Saved entries:
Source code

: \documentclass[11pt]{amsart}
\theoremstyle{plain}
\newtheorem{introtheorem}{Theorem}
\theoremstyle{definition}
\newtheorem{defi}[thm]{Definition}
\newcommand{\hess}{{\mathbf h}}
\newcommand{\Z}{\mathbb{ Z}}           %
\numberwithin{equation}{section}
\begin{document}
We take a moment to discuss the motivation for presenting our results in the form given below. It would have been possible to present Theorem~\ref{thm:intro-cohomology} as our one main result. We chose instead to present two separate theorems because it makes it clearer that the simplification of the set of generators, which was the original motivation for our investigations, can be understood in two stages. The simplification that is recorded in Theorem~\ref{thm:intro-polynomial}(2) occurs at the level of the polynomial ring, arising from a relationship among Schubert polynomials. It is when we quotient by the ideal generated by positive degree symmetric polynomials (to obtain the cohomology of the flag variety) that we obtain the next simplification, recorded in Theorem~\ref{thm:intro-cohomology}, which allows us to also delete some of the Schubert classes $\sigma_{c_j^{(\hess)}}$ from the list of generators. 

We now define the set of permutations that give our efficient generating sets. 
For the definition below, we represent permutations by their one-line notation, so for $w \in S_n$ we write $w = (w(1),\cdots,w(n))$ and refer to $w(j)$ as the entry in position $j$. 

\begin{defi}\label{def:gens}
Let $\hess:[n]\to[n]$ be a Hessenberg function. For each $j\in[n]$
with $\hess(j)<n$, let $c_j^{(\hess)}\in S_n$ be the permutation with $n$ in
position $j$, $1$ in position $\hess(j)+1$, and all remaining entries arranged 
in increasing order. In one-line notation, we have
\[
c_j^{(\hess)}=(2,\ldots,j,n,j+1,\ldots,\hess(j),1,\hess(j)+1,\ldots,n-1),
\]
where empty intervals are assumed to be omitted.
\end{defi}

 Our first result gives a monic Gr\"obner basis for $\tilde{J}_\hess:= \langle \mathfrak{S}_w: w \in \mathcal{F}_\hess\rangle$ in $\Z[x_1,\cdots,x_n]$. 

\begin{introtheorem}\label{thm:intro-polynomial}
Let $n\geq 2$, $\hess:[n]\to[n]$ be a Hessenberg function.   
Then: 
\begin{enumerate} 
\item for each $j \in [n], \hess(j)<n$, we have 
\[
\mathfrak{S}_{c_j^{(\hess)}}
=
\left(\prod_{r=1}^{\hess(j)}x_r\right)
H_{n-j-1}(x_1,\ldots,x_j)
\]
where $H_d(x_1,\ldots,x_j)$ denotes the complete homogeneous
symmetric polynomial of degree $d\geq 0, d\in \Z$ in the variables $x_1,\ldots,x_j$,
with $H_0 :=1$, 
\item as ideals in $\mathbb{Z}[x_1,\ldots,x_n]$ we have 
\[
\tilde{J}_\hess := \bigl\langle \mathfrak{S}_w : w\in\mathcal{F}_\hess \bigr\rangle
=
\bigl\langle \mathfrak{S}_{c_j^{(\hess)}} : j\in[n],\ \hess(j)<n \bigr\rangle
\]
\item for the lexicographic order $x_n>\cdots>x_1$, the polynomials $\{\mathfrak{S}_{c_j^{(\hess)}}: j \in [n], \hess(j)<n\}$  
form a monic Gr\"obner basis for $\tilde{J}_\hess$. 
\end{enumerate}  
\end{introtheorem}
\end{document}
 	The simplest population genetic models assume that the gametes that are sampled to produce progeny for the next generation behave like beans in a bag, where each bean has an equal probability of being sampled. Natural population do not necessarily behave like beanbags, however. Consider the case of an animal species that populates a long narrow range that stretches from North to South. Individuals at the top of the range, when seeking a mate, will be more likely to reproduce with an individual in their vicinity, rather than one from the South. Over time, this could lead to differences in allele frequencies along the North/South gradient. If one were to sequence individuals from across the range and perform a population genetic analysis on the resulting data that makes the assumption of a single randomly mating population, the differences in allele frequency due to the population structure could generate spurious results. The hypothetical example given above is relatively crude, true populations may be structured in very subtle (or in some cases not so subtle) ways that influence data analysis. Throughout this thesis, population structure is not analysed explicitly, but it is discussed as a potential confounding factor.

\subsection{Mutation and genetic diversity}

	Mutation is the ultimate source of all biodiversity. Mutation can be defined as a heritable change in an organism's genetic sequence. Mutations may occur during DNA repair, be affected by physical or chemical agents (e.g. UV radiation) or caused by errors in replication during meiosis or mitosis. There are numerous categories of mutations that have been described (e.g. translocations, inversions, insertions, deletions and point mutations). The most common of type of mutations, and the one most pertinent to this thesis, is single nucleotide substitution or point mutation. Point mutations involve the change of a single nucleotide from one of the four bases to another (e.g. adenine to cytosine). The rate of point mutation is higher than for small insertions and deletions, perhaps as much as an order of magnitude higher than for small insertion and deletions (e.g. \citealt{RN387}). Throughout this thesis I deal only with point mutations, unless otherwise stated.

§ **AIM OF THE EXERCISE**
Repeat every line of the data verbatim.

§ **PROBLEM SOLUTION**
Source code

: \documentclass[11pt]{amsart}
\theoremstyle{plain}
\newtheorem{introtheorem}{Theorem}
\theoremstyle{definition}
\newtheorem{defi}[thm]{Definition}
\newcommand{\hess}{{\mathbf h}}
\newcommand{\Z}{\mathbb{ Z}}           %
\numberwithin{equation}{section}
\begin{document}
We take a moment to discuss the motivation for presenting our results in the form given below. It would have been possible to present Theorem~\ref{thm:intro-cohomology} as our one main result. We chose instead to present two separate theorems because it makes it clearer that the simplification of the set of generators, which was the original motivation for our investigations, can be understood in two stages. The simplification that is recorded in Theorem~\ref{thm:intro-polynomial}(2) occurs at the level of the polynomial ring, arising from a relationship among Schubert polynomials. It is when we quotient by the ideal generated by positive degree symmetric polynomials (to obtain the cohomology of the flag variety) that we obtain the next simplification, recorded in Theorem~\ref{thm:intro-cohomology}, which allows us to also delete some of the Schubert classes $\sigma_{c_j^{(\hess)}}$ from the list of generators. 

We now define the set of permutations that give our efficient generating sets. 
For the definition below, we represent permutations by their one-line notation, so for $w \in S_n$ we write $w = (w(1),\cdots,w(n))$ and refer to $w(j)$ as the entry in position $j$. 

\begin{defi}\label{def:gens}
Let $\hess:[n]\to[n]$ be a Hessenberg function. For each $j\in[n]$
with $\hess(j)<n$, let $c_j^{(\hess)}\in S_n$ be the permutation with $n$ in
position $j$, $1$ in position $\hess(j)+1$, and all remaining entries arranged 
in increasing order. In one-line notation, we have
\[
c_j^{(\hess)}=(2,\ldots,j,n,j+1,\ldots,\hess(j),1,\hess(j)+1,\ldots,n-1),
\]
where empty intervals are assumed to be omitted.
\end{defi}

 Our first result gives a monic Gr\"obner basis for $\tilde{J}_\hess:= \langle \mathfrak{S}_w: w \in \mathcal{F}_\hess\rangle$ in $\Z[x_1,\cdots,x_n]$. 

\begin{introtheorem}\label{thm:intro-polynomial}
Let $n\geq 2$, $\hess:[n]\to[n]$ be a Hessenberg function.   
Then: 
\begin{enumerate} 
\item for each $j \in [n], \hess(j)<n$, we have 
\[
\mathfrak{S}_{c_j^{(\hess)}}
=
\left(\prod_{r=1}^{\hess(j)}x_r\right)
H_{n-j-1}(x_1,\ldots,x_j)
\]
where $H_d(x_1,\ldots,x_j)$ denotes the complete homogeneous
symmetric polynomial of degree $d\geq 0, d\in \Z$ in the variables $x_1,\ldots,x_j$,
with $H_0 :=1$, 
\item as ideals in $\mathbb{Z}[x_1,\ldots,x_n]$ we have 
\[
\tilde{J}_\hess := \bigl\langle \mathfrak{S}_w : w\in\mathcal{F}_\hess \bigr\rangle
=
\bigl\langle \mathfrak{S}_{c_j^{(\hess)}} : j\in[n],\ \hess(j)<n \bigr\rangle
\]
\item for the lexicographic order $x_n>\cdots>x_1$, the polynomials $\{\mathfrak{S}_{c_j^{(\hess)}}: j \in [n], \hess(j)<n\}$  
form a monic Gr\"obner basis for $\tilde{J}_\hess$. 
\end{enumerate}  
\end{introtheorem}
\end{document}
 	The simplest population genetic models assume that the gametes that are sampled to produce progeny for the next generation behave like beans in a bag, where each bean has an equal probability of being sampled. Natural population do not necessarily behave like beanbags, however. Consider the case of an animal species that populates a long narrow range that stretches from North to South. Individuals at the top of the range, when seeking a mate, will be more likely to reproduce with an individual in their vicinity, rather than one from the South. Over time, this could lead to differences in allele frequencies along the North/South gradient. If one were to sequence individuals from across the range and perform a population genetic analysis on the resulting data that makes the assumption of a single randomly mating population, the differences in allele frequency due to the population structure could generate spurious results. The hypothetical example given above is relatively crude, true populations may be structured in very subtle (or in some cases not so subtle) ways that influence data analysis. Throughout this thesis, population structure is not analysed explicitly, but it is discussed as a potential confounding factor.

\subsection{Mutation and genetic diversity}

	Mutation is the ultimate source of all biodiversity. Mutation can be defined as a heritable change in an organism's genetic sequence. Mutations may occur during DNA repair, be affected by physical or chemical agents (e.g. UV radiation) or caused by errors in replication during meiosis or mitosis. There are numerous categories of mutations that have been described (e.g. translocations, inversions, insertions, deletions and point mutations). The most common of type of mutations, and the one most pertinent to this thesis, is single nucleotide substitution or point mutation. Point mutations involve the change of a single nucleotide from one of the four bases to another (e.g. adenine to cytosine). The rate of point mutation is higher than for small insertions and deletions, perhaps as much as an order of magnitude higher than for small insertion and deletions (e.g. \citealt{RN387}). Throughout this thesis I deal only with point mutations, unless otherwise stated.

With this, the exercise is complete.